Starting at the top of the data and ending with the line that holds "1. Create an", transcribe each line exactly; include both ends.

═══ Supplied data

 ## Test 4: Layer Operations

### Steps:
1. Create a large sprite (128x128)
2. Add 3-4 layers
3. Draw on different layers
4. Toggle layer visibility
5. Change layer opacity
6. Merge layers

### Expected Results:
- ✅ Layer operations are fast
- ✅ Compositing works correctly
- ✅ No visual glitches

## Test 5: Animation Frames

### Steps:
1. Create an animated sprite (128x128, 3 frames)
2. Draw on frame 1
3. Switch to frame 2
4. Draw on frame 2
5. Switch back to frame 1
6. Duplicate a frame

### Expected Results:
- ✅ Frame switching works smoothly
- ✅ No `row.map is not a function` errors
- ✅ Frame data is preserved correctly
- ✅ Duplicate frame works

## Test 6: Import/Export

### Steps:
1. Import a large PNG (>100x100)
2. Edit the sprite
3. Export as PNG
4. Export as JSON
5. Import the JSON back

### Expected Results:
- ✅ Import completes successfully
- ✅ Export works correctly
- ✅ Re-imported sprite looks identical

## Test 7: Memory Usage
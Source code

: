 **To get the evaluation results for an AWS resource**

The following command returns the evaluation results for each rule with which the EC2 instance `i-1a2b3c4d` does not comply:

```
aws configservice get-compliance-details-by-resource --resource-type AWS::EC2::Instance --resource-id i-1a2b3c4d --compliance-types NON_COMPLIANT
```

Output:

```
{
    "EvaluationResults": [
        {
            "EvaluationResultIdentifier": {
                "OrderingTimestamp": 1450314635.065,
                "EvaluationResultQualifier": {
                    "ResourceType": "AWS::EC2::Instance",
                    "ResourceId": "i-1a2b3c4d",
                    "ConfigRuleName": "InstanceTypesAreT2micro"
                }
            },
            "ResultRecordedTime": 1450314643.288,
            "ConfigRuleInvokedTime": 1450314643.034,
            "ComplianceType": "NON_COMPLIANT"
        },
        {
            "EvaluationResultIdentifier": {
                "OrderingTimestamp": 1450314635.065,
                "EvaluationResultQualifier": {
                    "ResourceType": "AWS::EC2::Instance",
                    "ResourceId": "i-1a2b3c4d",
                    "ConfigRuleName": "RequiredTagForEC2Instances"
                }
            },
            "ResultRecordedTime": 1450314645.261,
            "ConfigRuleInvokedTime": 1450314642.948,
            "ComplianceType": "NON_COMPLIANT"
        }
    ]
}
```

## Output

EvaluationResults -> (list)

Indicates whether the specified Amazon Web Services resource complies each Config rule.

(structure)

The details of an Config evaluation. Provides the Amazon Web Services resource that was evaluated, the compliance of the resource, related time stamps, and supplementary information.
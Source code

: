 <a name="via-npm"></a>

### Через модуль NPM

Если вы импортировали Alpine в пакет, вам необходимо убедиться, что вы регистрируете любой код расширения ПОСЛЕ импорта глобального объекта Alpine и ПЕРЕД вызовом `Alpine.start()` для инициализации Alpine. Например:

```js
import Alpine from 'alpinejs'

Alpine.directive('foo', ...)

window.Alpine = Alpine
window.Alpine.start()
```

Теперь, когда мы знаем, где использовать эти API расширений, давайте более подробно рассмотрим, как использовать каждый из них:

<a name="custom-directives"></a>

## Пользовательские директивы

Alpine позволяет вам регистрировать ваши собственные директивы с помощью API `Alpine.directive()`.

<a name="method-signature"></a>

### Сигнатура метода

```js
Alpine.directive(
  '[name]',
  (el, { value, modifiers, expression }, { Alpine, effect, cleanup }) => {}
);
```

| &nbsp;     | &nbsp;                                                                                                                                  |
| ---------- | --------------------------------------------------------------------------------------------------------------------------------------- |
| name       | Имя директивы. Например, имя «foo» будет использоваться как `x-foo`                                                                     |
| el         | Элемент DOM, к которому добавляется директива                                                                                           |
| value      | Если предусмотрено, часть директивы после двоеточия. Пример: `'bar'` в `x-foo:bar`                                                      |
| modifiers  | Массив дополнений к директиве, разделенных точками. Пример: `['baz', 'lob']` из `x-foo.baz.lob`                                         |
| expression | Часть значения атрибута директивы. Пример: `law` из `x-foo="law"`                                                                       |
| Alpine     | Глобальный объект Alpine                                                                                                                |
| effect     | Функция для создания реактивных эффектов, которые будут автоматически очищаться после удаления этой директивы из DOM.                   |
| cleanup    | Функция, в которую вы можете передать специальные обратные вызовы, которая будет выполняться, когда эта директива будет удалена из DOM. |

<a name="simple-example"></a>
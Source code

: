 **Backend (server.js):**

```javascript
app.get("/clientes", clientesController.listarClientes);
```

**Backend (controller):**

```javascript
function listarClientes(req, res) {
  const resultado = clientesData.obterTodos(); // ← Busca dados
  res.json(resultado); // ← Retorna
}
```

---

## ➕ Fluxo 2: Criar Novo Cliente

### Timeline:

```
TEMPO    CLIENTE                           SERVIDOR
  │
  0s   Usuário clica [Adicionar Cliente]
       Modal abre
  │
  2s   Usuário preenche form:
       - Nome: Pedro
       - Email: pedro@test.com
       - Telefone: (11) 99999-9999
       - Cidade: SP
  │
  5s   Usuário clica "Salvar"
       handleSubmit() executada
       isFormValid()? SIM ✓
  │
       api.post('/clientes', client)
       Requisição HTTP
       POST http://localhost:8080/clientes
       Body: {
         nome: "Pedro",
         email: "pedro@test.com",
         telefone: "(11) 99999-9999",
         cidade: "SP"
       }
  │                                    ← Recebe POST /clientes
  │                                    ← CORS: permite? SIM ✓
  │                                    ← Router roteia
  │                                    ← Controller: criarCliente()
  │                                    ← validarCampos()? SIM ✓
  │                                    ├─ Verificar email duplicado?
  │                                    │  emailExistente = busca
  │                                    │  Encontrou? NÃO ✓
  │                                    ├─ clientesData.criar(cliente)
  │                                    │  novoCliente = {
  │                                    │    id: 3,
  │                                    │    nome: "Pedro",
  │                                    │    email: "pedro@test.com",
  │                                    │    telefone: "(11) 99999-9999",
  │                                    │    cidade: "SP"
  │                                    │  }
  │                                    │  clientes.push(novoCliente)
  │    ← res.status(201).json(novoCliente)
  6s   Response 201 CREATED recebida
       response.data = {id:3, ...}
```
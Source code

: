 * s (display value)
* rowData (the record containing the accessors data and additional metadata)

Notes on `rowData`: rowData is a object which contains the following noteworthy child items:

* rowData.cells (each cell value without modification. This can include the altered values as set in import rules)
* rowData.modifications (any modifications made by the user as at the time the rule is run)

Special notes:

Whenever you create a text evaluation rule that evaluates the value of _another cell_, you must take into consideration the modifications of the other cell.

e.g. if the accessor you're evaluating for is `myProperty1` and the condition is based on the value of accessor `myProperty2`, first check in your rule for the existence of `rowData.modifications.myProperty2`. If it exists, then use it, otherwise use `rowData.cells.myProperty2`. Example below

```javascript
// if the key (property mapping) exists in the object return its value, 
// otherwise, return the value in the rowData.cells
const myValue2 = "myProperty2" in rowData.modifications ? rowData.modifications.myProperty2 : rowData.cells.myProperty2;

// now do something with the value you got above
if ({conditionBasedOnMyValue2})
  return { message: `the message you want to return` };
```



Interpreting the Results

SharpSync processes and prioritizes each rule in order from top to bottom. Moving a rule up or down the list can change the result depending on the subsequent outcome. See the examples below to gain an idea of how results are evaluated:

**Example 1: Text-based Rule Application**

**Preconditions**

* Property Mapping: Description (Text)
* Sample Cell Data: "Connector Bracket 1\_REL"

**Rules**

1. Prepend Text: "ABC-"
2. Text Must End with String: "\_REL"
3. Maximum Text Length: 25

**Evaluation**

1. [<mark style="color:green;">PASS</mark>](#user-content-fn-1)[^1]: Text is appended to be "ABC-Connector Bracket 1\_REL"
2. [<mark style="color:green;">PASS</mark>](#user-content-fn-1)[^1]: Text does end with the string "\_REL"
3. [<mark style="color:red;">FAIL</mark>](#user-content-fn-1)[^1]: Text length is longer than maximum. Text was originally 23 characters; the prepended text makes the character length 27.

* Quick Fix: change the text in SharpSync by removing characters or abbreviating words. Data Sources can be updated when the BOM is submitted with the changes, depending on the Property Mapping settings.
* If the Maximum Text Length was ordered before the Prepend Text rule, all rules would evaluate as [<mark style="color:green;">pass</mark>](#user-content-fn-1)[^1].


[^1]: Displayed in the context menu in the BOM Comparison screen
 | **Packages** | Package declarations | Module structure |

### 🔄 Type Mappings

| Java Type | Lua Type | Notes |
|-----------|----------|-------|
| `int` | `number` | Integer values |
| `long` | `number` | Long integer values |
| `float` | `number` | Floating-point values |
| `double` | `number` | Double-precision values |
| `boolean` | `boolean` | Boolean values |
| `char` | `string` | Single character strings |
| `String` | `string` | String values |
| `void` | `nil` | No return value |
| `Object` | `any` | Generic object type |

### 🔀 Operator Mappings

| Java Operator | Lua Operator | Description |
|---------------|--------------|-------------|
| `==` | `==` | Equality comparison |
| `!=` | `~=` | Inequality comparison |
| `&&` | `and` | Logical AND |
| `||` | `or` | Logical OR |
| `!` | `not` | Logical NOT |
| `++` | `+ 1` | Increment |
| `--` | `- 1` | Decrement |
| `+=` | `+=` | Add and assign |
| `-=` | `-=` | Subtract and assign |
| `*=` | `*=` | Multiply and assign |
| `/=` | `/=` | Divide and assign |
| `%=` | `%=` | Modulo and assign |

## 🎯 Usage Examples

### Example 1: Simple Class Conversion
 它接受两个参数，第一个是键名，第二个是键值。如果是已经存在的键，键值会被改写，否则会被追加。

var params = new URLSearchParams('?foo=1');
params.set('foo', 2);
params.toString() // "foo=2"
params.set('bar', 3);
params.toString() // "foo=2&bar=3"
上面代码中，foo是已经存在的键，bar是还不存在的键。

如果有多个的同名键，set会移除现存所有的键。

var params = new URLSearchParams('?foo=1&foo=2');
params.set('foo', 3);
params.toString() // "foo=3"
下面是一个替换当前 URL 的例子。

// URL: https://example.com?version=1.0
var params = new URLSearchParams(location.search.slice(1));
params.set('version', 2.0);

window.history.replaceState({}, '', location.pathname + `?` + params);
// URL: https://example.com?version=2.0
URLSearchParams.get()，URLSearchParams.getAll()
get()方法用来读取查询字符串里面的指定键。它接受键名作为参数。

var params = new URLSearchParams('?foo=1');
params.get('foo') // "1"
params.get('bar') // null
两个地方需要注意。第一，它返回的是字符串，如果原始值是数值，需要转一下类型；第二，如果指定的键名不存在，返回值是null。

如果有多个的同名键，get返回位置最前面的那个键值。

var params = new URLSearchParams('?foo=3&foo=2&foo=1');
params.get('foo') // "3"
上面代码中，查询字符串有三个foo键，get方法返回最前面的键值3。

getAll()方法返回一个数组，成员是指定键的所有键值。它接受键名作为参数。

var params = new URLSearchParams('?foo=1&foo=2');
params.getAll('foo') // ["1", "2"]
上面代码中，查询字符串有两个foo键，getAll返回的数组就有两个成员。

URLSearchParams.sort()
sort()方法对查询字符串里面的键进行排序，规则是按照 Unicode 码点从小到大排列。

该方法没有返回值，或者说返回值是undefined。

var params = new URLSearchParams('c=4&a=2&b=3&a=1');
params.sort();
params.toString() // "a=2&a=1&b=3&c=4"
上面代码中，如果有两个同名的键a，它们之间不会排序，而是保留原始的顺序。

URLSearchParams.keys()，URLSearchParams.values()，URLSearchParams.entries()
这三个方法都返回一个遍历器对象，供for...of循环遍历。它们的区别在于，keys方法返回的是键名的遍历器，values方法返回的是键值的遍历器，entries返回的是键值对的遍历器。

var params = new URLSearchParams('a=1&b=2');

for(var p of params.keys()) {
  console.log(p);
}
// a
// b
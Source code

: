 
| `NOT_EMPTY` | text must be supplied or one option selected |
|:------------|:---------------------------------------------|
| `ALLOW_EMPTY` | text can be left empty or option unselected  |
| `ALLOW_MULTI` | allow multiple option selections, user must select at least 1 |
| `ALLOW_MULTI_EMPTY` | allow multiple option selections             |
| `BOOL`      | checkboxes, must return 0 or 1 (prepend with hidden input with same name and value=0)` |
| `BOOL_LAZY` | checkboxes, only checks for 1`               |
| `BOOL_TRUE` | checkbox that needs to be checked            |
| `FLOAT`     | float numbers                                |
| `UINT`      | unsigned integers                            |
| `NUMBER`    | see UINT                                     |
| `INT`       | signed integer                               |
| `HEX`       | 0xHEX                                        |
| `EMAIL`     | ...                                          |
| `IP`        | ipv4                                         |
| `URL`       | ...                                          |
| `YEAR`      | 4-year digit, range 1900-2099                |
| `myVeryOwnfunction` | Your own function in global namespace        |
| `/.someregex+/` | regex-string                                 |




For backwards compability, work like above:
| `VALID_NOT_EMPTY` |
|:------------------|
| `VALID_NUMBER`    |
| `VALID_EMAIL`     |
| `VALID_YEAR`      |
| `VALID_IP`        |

══════

Solution:
 ## Test 4: Layer Operations

### Steps:
1. Create a large sprite (128x128)
2. Add 3-4 layers
3. Draw on different layers
4. Toggle layer visibility
5. Change layer opacity
6. Merge layers

### Expected Results:
- ✅ Layer operations are fast
- ✅ Compositing works correctly
- ✅ No visual glitches

## Test 5: Animation Frames

### Steps:
1. Create an animated sprite (128x128, 3 frames)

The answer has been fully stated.